Reproduce the tail of the data exactly. It starts at the line containing "the pixel detector" and runs to the last line.

= Beginning of Section =

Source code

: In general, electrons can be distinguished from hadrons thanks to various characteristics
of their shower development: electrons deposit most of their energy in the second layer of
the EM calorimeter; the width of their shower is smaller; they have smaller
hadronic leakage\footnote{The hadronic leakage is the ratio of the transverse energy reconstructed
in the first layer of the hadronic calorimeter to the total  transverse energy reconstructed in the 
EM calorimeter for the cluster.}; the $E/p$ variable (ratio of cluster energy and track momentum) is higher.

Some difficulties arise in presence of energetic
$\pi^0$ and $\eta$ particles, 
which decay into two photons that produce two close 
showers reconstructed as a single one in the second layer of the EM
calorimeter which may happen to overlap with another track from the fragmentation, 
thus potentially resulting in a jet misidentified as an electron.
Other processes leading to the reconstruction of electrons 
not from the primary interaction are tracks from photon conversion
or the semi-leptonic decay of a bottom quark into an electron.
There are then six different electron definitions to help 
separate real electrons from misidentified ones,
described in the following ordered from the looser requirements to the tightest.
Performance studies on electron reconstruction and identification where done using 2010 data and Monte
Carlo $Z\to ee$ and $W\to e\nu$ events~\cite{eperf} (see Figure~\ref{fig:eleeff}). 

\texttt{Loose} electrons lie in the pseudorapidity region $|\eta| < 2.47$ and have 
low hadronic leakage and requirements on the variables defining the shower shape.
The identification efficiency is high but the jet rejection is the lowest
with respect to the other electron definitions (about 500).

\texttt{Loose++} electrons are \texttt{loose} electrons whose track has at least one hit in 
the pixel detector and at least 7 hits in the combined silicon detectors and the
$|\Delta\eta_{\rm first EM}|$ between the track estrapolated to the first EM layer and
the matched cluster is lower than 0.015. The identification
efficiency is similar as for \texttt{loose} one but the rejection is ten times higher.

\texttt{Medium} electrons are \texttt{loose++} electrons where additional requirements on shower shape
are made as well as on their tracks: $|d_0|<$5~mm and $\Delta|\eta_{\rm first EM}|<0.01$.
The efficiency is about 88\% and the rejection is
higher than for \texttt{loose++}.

= End of Section =

#### SOLVED PROBLEM
the pixel detector and at least 7 hits in the combined silicon detectors and the
$|\Delta\eta_{\rm first EM}|$ between the track estrapolated to the first EM layer and
the matched cluster is lower than 0.015. The identification
efficiency is similar as for \texttt{loose} one but the rejection is ten times higher.

\texttt{Medium} electrons are \texttt{loose++} electrons where additional requirements on shower shape
are made as well as on their tracks: $|d_0|<$5~mm and $\Delta|\eta_{\rm first EM}|<0.01$.
The efficiency is about 88\% and the rejection is
higher than for \texttt{loose++}.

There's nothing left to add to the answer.